:: WHAT YOU ARE ASKED TO DO ::
Please repeat exactly the lines below from the one containing "## Étape 2 : activation" down to the one containing "1. La nouvelle", both included, and nothing else.

- - - - -

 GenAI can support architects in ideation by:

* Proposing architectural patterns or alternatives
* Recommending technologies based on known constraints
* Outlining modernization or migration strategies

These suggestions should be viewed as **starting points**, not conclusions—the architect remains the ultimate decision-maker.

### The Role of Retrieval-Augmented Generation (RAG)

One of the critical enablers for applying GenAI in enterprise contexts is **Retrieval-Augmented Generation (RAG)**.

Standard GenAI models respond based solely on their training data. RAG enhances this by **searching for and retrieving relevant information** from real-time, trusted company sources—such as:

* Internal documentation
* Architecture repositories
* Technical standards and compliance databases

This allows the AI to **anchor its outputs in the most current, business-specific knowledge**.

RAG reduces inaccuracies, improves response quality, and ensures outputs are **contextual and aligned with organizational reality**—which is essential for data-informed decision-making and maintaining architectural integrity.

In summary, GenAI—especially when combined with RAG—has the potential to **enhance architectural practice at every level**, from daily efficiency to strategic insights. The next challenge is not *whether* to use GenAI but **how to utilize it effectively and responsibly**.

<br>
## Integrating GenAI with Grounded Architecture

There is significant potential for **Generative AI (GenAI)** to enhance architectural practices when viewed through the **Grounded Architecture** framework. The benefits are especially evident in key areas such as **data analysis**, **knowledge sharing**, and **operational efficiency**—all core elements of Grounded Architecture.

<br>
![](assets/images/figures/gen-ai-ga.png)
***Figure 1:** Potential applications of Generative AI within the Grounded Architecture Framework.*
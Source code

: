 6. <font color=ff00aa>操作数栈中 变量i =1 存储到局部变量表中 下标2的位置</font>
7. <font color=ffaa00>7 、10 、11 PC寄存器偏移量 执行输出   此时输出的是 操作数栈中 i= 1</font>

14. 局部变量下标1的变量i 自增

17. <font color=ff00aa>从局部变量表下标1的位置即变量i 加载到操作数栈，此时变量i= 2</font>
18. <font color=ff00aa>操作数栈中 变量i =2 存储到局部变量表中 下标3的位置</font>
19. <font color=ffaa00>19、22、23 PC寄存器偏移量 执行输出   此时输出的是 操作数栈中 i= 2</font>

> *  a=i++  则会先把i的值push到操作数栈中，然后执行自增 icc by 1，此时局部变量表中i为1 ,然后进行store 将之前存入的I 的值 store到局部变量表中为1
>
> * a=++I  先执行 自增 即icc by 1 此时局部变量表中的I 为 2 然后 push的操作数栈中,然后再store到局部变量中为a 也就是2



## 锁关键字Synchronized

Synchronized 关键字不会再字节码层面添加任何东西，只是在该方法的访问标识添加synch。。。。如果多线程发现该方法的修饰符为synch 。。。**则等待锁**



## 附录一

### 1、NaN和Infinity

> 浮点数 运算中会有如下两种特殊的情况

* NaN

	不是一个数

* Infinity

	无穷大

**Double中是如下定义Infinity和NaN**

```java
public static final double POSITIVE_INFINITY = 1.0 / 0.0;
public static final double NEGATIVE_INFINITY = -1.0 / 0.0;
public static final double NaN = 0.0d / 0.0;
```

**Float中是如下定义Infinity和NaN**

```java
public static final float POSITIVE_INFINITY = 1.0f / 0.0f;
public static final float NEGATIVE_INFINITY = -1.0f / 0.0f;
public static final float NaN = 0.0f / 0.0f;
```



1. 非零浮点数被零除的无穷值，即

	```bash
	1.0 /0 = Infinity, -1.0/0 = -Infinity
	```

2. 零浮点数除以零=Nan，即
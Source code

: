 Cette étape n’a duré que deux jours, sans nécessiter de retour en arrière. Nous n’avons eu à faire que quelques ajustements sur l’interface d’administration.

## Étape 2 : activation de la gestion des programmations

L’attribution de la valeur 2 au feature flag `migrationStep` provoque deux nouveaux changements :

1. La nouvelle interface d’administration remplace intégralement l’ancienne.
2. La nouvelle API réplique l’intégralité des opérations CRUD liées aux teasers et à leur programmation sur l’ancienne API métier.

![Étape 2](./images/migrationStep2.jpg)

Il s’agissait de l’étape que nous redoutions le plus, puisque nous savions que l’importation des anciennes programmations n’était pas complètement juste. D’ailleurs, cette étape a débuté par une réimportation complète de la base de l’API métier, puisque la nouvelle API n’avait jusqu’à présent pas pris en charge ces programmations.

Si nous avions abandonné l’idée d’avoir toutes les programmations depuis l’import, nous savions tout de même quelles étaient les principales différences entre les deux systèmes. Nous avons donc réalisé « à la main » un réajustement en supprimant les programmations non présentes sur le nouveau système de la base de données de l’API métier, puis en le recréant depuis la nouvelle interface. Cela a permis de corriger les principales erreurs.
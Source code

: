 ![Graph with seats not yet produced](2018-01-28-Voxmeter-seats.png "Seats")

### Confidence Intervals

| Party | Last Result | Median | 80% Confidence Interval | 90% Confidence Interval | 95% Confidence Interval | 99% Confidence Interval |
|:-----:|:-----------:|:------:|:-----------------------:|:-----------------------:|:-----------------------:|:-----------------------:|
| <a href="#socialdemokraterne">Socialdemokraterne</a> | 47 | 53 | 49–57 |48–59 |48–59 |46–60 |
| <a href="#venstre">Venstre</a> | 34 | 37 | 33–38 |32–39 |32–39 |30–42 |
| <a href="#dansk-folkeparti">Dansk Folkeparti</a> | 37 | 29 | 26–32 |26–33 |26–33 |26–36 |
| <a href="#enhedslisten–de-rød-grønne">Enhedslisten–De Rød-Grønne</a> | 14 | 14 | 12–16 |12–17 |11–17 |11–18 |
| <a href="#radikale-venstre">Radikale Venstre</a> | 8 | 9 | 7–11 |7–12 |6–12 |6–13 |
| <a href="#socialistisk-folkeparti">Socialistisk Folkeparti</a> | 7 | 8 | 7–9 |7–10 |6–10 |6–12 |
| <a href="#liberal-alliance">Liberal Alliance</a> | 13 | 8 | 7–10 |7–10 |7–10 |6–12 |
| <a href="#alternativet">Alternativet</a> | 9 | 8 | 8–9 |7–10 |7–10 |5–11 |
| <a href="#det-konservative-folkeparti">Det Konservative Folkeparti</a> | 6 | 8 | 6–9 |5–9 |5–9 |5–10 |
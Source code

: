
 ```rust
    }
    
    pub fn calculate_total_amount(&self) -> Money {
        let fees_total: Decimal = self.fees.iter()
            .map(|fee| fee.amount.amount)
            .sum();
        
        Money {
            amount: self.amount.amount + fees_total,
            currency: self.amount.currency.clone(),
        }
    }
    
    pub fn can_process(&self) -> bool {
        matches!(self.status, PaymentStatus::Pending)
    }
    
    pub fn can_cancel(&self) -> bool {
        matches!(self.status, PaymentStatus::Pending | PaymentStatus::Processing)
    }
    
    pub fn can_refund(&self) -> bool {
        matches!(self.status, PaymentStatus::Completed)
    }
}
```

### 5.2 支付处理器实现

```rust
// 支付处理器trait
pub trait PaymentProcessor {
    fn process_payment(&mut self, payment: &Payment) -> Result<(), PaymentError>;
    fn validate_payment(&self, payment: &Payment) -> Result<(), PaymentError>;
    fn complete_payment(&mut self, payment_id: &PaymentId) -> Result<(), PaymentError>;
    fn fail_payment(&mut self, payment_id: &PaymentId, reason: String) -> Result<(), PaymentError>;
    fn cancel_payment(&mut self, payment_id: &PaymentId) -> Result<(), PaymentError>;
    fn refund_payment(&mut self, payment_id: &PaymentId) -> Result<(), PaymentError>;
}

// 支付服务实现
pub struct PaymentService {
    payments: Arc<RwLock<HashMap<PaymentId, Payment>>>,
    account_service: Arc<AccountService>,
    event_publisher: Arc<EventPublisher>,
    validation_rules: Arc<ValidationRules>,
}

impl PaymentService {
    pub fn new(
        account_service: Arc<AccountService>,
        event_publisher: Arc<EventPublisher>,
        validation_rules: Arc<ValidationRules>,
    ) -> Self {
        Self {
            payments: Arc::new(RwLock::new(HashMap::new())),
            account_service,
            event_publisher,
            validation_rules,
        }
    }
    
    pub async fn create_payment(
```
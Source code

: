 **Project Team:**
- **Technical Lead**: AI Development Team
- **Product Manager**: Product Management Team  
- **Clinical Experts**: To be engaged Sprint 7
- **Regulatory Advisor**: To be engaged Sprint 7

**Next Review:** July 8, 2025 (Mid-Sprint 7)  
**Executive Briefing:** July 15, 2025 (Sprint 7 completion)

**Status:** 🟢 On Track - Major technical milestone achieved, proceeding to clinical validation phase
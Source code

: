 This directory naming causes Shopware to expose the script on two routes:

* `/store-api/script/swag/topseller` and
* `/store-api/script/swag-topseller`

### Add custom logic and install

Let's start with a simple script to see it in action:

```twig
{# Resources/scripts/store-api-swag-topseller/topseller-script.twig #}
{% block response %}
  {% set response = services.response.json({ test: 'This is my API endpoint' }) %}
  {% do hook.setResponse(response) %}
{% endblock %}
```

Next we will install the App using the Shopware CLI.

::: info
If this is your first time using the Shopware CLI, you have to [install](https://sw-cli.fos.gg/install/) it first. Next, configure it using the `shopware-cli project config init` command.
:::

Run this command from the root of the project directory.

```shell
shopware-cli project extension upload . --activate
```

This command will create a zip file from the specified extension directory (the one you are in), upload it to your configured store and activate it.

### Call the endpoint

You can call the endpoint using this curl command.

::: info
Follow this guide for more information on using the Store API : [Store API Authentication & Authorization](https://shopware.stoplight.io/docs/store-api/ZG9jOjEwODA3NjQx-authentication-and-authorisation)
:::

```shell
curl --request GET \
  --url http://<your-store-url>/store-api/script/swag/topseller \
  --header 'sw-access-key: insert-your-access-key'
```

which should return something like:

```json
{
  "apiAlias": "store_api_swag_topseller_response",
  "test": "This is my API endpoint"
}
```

- - - - -

:: RESPONSE TO THE EXERCISE ::
## Étape 2 : activation de la gestion des programmations

L’attribution de la valeur 2 au feature flag `migrationStep` provoque deux nouveaux changements :

1. La nouvelle interface d’administration remplace intégralement l’ancienne.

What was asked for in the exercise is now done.